According to a report, the Large Hadron Collider (LHC), is nearing completion at CERN, the European centre for particle physics near Geneva, Switzerland.
The collider will simulate conditions less than a billionth of a second after the big bang, by smashing protons together at enormous energies. Physicists hope to resolve long-standing questions, such as why particles have mass and whether space has hidden extra dimensions.
But, Luis Sancho and Walter Wagner, residents of Hawaii, filed a lawsuit against CERN and US contributors to the project demanding that they do not operate the LHC until they prove it is safe.
They fear that the LHC could create particles that gobble up the Earth, such as "killer strangelets"
Strangelets are hypothetical blobs of matter containing "strange" quarks, as well as the usual "up" and "down" types that make up ordinary matter.
If a strangelet were stable and negatively charged, it might begin eating the nuclei of ordinary matter, converting them into strange matter. Eventually, the menacing chain reaction could assimilate our entire planet and everyone on it.
They claim that the LHC could also spawn dangerous particles or mini black holes that will destroy the entire Earth.
But, a 2003 safety review for the LHC found "no basis for any conceivable threat".
It acknowledged that there's a small chance the accelerator could create short-lived, mini black holes or exotic "magnetic monopoles" that destroy protons in ordinary atoms.
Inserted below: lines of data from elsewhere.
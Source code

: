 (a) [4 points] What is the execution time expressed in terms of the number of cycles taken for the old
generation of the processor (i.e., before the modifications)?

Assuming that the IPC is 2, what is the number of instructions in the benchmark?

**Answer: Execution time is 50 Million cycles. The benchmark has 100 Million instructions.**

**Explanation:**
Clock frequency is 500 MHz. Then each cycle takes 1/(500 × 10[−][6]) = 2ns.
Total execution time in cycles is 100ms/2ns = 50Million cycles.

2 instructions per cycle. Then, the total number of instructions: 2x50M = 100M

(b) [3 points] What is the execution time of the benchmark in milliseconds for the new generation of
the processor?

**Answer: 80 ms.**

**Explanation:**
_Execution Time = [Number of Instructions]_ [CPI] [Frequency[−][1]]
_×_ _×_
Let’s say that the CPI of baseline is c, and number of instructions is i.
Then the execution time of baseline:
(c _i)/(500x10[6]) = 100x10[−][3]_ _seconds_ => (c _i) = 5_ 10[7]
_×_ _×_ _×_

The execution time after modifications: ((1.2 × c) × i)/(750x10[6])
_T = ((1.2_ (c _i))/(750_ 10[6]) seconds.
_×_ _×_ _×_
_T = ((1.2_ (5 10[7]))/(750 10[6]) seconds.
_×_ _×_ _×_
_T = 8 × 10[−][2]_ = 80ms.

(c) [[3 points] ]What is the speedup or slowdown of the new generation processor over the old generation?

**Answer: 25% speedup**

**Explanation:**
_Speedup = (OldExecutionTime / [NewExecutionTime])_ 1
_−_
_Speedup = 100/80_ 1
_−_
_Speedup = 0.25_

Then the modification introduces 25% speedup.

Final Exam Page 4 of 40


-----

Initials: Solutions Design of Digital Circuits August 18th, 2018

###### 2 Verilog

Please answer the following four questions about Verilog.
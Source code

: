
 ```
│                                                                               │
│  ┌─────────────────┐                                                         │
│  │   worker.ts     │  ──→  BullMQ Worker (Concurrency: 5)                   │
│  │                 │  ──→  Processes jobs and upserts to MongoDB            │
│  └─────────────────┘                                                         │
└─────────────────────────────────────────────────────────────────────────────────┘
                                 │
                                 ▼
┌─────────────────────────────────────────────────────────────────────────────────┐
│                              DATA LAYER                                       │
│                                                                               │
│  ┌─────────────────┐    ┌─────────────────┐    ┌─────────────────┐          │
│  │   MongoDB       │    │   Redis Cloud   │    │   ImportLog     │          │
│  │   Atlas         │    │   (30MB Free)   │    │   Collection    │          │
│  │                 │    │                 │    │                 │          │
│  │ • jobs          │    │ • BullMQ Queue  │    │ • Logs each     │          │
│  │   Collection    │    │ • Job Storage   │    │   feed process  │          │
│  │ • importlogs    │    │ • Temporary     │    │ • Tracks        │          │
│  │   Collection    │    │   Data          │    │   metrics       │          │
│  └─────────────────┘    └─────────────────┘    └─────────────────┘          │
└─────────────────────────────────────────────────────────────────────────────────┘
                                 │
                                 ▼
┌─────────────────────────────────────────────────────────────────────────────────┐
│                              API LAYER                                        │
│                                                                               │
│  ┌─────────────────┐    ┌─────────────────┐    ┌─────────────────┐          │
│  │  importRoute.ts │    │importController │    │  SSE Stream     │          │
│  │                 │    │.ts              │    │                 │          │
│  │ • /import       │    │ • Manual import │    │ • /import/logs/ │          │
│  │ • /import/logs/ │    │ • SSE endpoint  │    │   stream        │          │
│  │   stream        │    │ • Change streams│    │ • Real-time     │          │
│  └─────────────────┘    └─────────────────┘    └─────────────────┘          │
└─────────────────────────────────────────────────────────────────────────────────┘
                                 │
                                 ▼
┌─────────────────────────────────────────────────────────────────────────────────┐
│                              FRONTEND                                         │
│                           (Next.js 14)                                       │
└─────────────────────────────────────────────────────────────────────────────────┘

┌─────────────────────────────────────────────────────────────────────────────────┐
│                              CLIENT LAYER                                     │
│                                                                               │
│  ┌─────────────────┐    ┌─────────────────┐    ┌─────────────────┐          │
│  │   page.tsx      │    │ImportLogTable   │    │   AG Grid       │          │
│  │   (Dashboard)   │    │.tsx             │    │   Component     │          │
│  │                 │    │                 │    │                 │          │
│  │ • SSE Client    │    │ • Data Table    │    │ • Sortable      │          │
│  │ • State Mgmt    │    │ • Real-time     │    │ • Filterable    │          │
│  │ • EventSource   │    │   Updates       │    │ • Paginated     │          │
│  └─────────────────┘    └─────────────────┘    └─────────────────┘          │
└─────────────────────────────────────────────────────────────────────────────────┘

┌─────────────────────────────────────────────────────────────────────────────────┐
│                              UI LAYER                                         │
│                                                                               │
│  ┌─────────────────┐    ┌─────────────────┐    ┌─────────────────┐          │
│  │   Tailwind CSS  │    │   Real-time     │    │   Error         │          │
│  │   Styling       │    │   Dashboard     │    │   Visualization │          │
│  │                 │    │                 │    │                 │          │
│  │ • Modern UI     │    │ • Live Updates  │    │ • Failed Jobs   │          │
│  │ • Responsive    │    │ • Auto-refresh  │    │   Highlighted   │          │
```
But it concluded that neither scenario could lead to disaster.
According to James Gillies, a spokesman for CERN, the lawsuit's claims are "complete nonsense".
"Much higher energy collisions than those at the LHC frequently occur in nature, because cosmic ray particles zip around our galaxy at close to the speed of light. The moon has undergone such collisions for 5 billion years without being devoured by a ravenous black hole or killer strangelet," he said.
"The LHC will start up this year, and it will produce all sorts of exciting new physics and knowledge about the universe," said Gillies, adding that, "A year from now, the world will still be here."
Note for Large Hadron Collider
The Large Hadron Collider (LHC) is a particle accelerator and hadron collider located at CERN, near Geneva, Switzerland (46°14′N, 6°03′E). It is currently in the final stages of construction, and commissioning, with some sections already being cooled down to its final operating temperature of ~4 K (−269 °C). The first beams are due for injection mid June 2008 with the first collisions planned to take place 2 months later. The LHC will become the world's largest and highest-energy particle accelerator. The LHC is being funded and built in collaboration with over two thousand physicists from thirty-four countries as well as hundreds of universities and laboratories. When activated, it is theorized that the collider will produce the elusive Higgs boson, the observation of which could confirm the predictions and 'missing links' in the Standard Model of physics and could explain how other elementary particles acquire properties such as mass. The verification of the existence of the Higgs boson would be a significant step in the search for a Grand Unified Theory, which seeks to unify all of the four fundamental forces: electromagnetism, the strong nuclear force, the weak nuclear force and gravitation. The Higgs boson may also help to explain why gravitation is so weak compared to the other three forces. In addition to the Higgs boson, other theorized novel particles that might be produced, and for which searches are planned, include strangelets, micro black holes, magnetic monopoles and supersymmetric particles.
The collider is contained in a circular tunnel with a circumference of 27 kilometres (17 mi) at a depth ranging from 50 to 175 metres underground. The tunnel, constructed between 1983 and 1988, was formerly used to house the LEP, an electron-positron collider.
The 3.8 metre diameter, concrete-lined tunnel crosses the border between Switzerland and France at four points, although the majority of its length is inside France. The collider itself is located underground, with many surface buildings holding ancillary equipment such as compressors, ventilation equipment, control electronics and refrigeration plants.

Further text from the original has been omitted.